_Work item_
Search the entries for the word "resources". Copy each line in which it is found.
Content starts
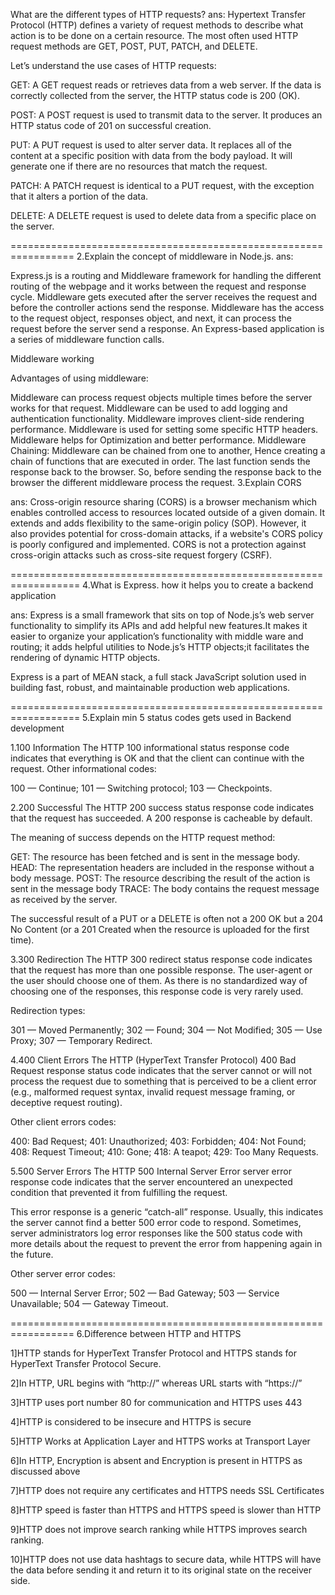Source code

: What are the different types of HTTP requests?
ans: Hypertext Transfer Protocol (HTTP) defines a variety of request methods to describe what action is to be done on a certain resource. The most often used HTTP request methods are GET, POST, PUT, PATCH, and DELETE.

Let’s understand the use cases of HTTP requests:

GET: A GET request reads or retrieves data from a web server. If the data is correctly collected from the server, the HTTP status code is 200 (OK).

POST: A POST request is used to transmit data to the server. It produces an HTTP status code of 201 on successful creation.

PUT: A PUT request is used to alter server data. It replaces all of the content at a specific position with data from the body payload. It will generate one if there are no resources that match the request.

PATCH: A PATCH request is identical to a PUT request, with the exception that it alters a portion of the data.

DELETE: A DELETE request is used to delete data from a specific place on the server.

================================================================= 2.Explain the concept of middleware in Node.js. ans:

Express.js is a routing and Middleware framework for handling the different routing of the webpage and it works between the request and response cycle. Middleware gets executed after the server receives the request and before the controller actions send the response. Middleware has the access to the request object, responses object, and next, it can process the request before the server send a response. An Express-based application is a series of middleware function calls.

Middleware working

Advantages of using middleware:

Middleware can process request objects multiple times before the server works for that request. Middleware can be used to add logging and authentication functionality. Middleware improves client-side rendering performance. Middleware is used for setting some specific HTTP headers. Middleware helps for Optimization and better performance. Middleware Chaining: Middleware can be chained from one to another, Hence creating a chain of functions that are executed in order. The last function sends the response back to the browser. So, before sending the response back to the browser the different middleware process the request.
3.Explain CORS

ans: Cross-origin resource sharing (CORS) is a browser mechanism which enables controlled access to resources located outside of a given domain. It extends and adds flexibility to the same-origin policy (SOP). However, it also provides potential for cross-domain attacks, if a website's CORS policy is poorly configured and implemented. CORS is not a protection against cross-origin attacks such as cross-site request forgery (CSRF).

================================================================== 4.What is Express. how it helps you to create a backend application

ans: Express is a small framework that sits on top of Node.js’s web server functionality to simplify its APIs and add helpful new features.It makes it easier to organize your application’s functionality with middle ware and routing; it adds helpful utilities to Node.js’s HTTP objects;it facilitates the rendering of dynamic HTTP objects.

Express is a part of MEAN stack, a full stack JavaScript solution used in building fast, robust, and maintainable production web applications.

================================================================== 5.Explain min 5 status codes gets used in Backend development

1.100 Information The HTTP 100 informational status response code indicates that everything is OK and that the client can continue with the request. Other informational codes:

100 — Continue; 101 — Switching protocol; 103 — Checkpoints.

2.200 Successful The HTTP 200 success status response code indicates that the request has succeeded. A 200 response is cacheable by default.

The meaning of success depends on the HTTP request method:

GET: The resource has been fetched and is sent in the message body. HEAD: The representation headers are included in the response without a body message. POST: The resource describing the result of the action is sent in the message body TRACE: The body contains the request message as received by the server.

The successful result of a PUT or a DELETE is often not a 200 OK but a 204 No Content (or a 201 Created when the resource is uploaded for the first time).

3.300 Redirection The HTTP 300 redirect status response code indicates that the request has more than one possible response. The user-agent or the user should choose one of them. As there is no standardized way of choosing one of the responses, this response code is very rarely used.

Redirection types:

301 — Moved Permanently; 302 — Found; 304 — Not Modified; 305 — Use Proxy; 307 — Temporary Redirect.

4.400 Client Errors The HTTP (HyperText Transfer Protocol) 400 Bad Request response status code indicates that the server cannot or will not process the request due to something that is perceived to be a client error (e.g., malformed request syntax, invalid request message framing, or deceptive request routing).

Other client errors codes:

400: Bad Request; 401: Unauthorized; 403: Forbidden; 404: Not Found; 408: Request Timeout; 410: Gone; 418: A teapot; 429: Too Many Requests.

5.500 Server Errors The HTTP 500 Internal Server Error server error response code indicates that the server encountered an unexpected condition that prevented it from fulfilling the request.

This error response is a generic “catch-all” response. Usually, this indicates the server cannot find a better 500 error code to respond. Sometimes, server administrators log error responses like the 500 status code with more details about the request to prevent the error from happening again in the future.

Other server error codes:

500 — Internal Server Error; 502 — Bad Gateway; 503 — Service Unavailable; 504 — Gateway Timeout.

================================================================= 6.Difference between HTTP and HTTPS

1]HTTP stands for HyperText Transfer Protocol and HTTPS stands for HyperText Transfer Protocol Secure.

2]In HTTP, URL begins with “http://” whereas URL starts with “https://”

3]HTTP uses port number 80 for communication and HTTPS uses 443

4]HTTP is considered to be insecure and HTTPS is secure

5]HTTP Works at Application Layer and HTTPS works at Transport Layer

6]In HTTP, Encryption is absent and Encryption is present in HTTPS as discussed above

7]HTTP does not require any certificates and HTTPS needs SSL Certificates

8]HTTP speed is faster than HTTPS and HTTPS speed is slower than HTTP

9]HTTP does not improve search ranking while HTTPS improves search ranking.

10]HTTP does not use data hashtags to secure data, while HTTPS will have the data before sending it and return it to its original state on the receiver side.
Content ends
_Response box_
PUT: A PUT request is used to alter server data. It replaces all of the content at a specific position with data from the body payload. It will generate one if there are no resources that match the request.
ans: Cross-origin resource sharing (CORS) is a browser mechanism which enables controlled access to resources located outside of a given domain. It extends and adds flexibility to the same-origin policy (SOP). However, it also provides potential for cross-domain attacks, if a website's CORS policy is poorly configured and implemented. CORS is not a protection against cross-origin attacks such as cross-site request forgery (CSRF).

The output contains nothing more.